Saved entries
__________

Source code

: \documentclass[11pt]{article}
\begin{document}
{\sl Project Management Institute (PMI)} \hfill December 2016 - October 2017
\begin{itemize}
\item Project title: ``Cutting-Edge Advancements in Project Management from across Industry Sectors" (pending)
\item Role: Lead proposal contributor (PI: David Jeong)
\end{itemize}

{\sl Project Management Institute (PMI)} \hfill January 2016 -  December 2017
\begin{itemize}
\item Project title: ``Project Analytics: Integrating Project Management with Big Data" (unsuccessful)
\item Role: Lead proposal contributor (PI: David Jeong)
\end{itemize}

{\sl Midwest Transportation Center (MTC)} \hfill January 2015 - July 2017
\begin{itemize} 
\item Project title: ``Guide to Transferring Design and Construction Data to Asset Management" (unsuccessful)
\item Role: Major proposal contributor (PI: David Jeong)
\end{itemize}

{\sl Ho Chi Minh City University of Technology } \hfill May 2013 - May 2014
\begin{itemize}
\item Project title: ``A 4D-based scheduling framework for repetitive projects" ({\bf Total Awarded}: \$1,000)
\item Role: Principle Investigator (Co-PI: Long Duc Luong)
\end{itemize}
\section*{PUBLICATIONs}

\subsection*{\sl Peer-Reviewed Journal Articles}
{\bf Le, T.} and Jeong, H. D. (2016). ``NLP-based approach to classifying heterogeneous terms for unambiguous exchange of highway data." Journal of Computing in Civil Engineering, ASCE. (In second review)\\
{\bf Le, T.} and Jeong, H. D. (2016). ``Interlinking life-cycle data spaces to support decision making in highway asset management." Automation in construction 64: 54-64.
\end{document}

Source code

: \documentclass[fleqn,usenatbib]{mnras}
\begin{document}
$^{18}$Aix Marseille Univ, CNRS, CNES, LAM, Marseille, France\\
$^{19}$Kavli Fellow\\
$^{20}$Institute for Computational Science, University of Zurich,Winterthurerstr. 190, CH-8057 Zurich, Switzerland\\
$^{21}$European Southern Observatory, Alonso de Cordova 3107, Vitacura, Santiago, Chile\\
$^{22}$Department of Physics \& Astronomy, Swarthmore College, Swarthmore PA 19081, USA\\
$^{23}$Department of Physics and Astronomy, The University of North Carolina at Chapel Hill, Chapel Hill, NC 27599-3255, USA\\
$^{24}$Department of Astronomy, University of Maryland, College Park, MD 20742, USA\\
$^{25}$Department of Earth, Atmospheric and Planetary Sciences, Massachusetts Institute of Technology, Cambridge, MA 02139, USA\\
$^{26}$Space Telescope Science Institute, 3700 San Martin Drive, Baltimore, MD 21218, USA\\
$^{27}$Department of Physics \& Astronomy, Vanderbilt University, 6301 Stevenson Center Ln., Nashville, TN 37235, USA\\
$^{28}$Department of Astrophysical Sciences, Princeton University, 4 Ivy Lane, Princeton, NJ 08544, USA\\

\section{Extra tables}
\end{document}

__________

- Description of the task -
The entries above hold the needed span. Transcribe exactly the lines from the one with "NC 27599-3255, USA\\" to the one with "MD 21218, USA\\", both included.

- Written solution -
$^{23}$Department of Physics and Astronomy, The University of North Carolina at Chapel Hill, Chapel Hill, NC 27599-3255, USA\\
$^{24}$Department of Astronomy, University of Maryland, College Park, MD 20742, USA\\
$^{25}$Department of Earth, Atmospheric and Planetary Sciences, Massachusetts Institute of Technology, Cambridge, MA 02139, USA\\
$^{26}$Space Telescope Science Institute, 3700 San Martin Drive, Baltimore, MD 21218, USA\\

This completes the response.